主编黄伟忠在讲话中指出,国内对藏传佛教教义的研究相对薄弱,但沈先生的团队在一定程度上扭转了这一趋势,取得了明显的成绩。无论是密教还是文献研究,很多同学都是从教法传承的角度去做,尤其是最近以西夏学为切入点,将西夏、元、明史串联起来,学术价值很高。接下来,黄维忠研究员提出了一个问题:敦煌有许多藏传佛教文献,其中以佛教礼制文献为主,与西夏关系密切。是学术界对他们关注不够吗?沈先生的团队能不能多关注一下敦煌的古代藏传佛教文献,看看能不能打通?沈教授回应指出,国内对敦煌古代藏传佛教文献的研究确实薄弱,但好消息是近年来成长起来的优秀青年学者有几位,比如复旦大学的任晓波副教授。他致力于敦煌文献中的佛教文献研究,最近发现了与法成《大乘经编要义》相对应的藏文文本,在法成研究上取得了突破,打破了日本学术界在敦煌古代藏传佛教文献研究中的长期主导地位。作为日本研究敦煌佛教文献最优秀的学者之一,如尚善君,他对法成的研究一直被认为是该领域最权威的成果。今天,任晓波的研究在他的研究基础上有了进一步的突破。到目前为止,对敦煌佛教文献的研究表明,中国佛教和藏传佛教的影响是相互的,如汉传佛教的观音崇拜对藏传佛教的影响是显著的。

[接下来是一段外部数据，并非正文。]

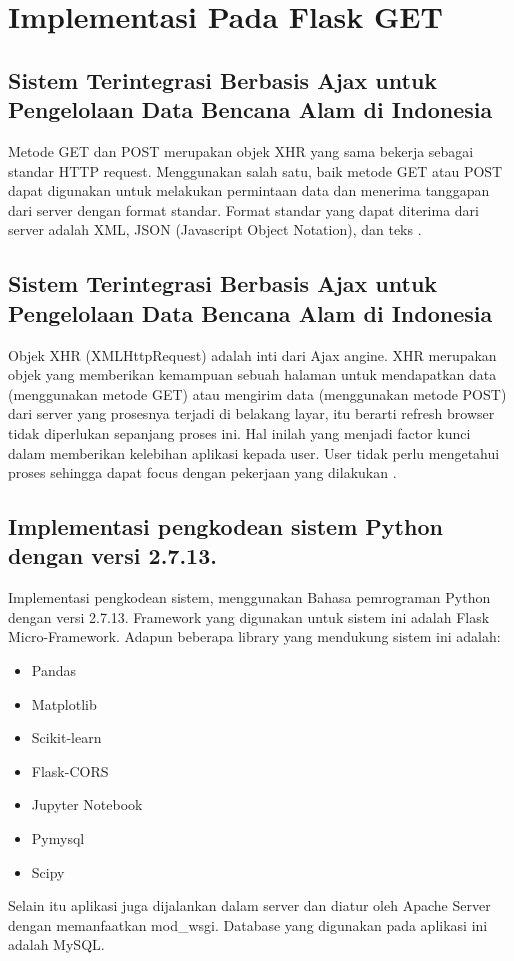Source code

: \section{Implementasi Pada Flask GET}
\subsection{Sistem Terintegrasi Berbasis Ajax untuk Pengelolaan Data Bencana Alam di Indonesia}
Metode GET dan POST merupakan objek XHR yang sama bekerja sebagai standar HTTP request. Menggunakan salah satu, baik metode GET atau POST dapat digunakan untuk melakukan permintaan data dan menerima tanggapan dari server dengan format standar. Format standar yang dapat diterima dari server adalah XML, JSON (Javascript Object Notation), dan teks \cite{prasetyo2007sistem}.
\subsection{Sistem Terintegrasi Berbasis Ajax untuk Pengelolaan Data Bencana Alam di Indonesia}
Objek XHR (XMLHttpRequest) adalah inti dari Ajax angine. XHR merupakan objek yang memberikan kemampuan sebuah halaman untuk mendapatkan data (menggunakan metode GET) atau mengirim data (menggunakan metode POST) dari server yang prosesnya terjadi di belakang layar, itu berarti refresh browser tidak diperlukan sepanjang proses ini. Hal inilah yang menjadi factor kunci dalam memberikan kelebihan aplikasi kepada user. User tidak perlu mengetahui proses sehingga dapat focus dengan pekerjaan yang dilakukan \cite{prasetyo2007sistem}.
\subsection{Implementasi pengkodean sistem Python dengan versi 2.7.13.}
Implementasi pengkodean sistem, menggunakan Bahasa pemrograman Python dengan versi 2.7.13. Framework yang digunakan untuk sistem ini adalah Flask Micro-Framework. Adapun beberapa library yang mendukung sistem ini adalah: 
\begin{itemize}
\item Pandas 
\item Matplotlib 
\item Scikit-learn 
\item Flask-CORS 
\item Jupyter Notebook
\item Pymysql 
\item Scipy 
\end{itemize}
Selain itu aplikasi juga dijalankan dalam server dan diatur oleh Apache Server dengan memanfaatkan mod_wsgi. Database yang digunakan pada aplikasi ini adalah MySQL\cite{gunawan2018aplikasi}.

张博士回答了关于跳出门派研究河西地区早期教法传承史的学术问题。
清华大学新提拔的美国弗吉尼亚大学宗教研究系的“水木学者”张博士,针对跳出教派研究河西地区早期教法传承史的学术问题,认为如果打破后世教派的界限,看看文本的历史文化背景和教法史的意义,或许会有更清晰的画面。同时,他提出西夏的道国文学是否可以用同样的方法来考察(并不是说教派就完全被抛弃了),梳理历史脉络,然后在特定的历史语境中回望教派的身份,以及后人补充的新身份。此外,张博士还表达了自己对文献学研究方法的理解。他指出,通过梳理不同时期的文本和分析思想的维度,不可能通过非历史的操作将最近的观点投射到早期的教学方法中。从这个意义上说,文献学的实证方法是非常重要的。其次,藏传佛教各教派的形象表现是一个非常重要的内容。在美术史领域,大家会更注重体裁或文本与图像的关系或对比,或者用图像来审视历史本身,把图像当作历史证据;然而,图像本身具有宗教意义。例如,高度抽象的意象如郯城,不仅是意象与文本的对比,也可以视为文本之外的另一种语义表达,既揭示了意象的历史传承和发展,也揭示了宗教和语义的含义,以便对这些意象有更深的理解。
最后,沈伟荣教授对会议进行了总结。他首先回应了门派与传承的争论,说门派与传承的关系其实比我们想象的要复杂,真正的门派形成是到了五世达赖时期。比如清初的著述,是按照教法继承的,而不是按照门派继承的。一方面,我们看到了萨迦派在政治史上的重要作用,但正是因为这种政治力量,许多成就被削弱了。其次,我们对文献学的认识还需要不断提高。以自己研究大乘、黑水城文献的经历为例,他指出自己一开始并不太懂这些文字,但慢慢开始懂了。这是因为文字学是一门慢读的艺术。此外,文献学不仅调查和确定这些文本,而且探索它们背后的历史和文化背景。只有把史料和纯法文文本结合起来,才能理解很多东西。传记和法书虽然本身不能提供太多的历史信息,但是在一起读的时候可以挖掘出很多内容,这就是我们提倡的文献学方法。
会后,安海燕博士向观众赠送了新的书签。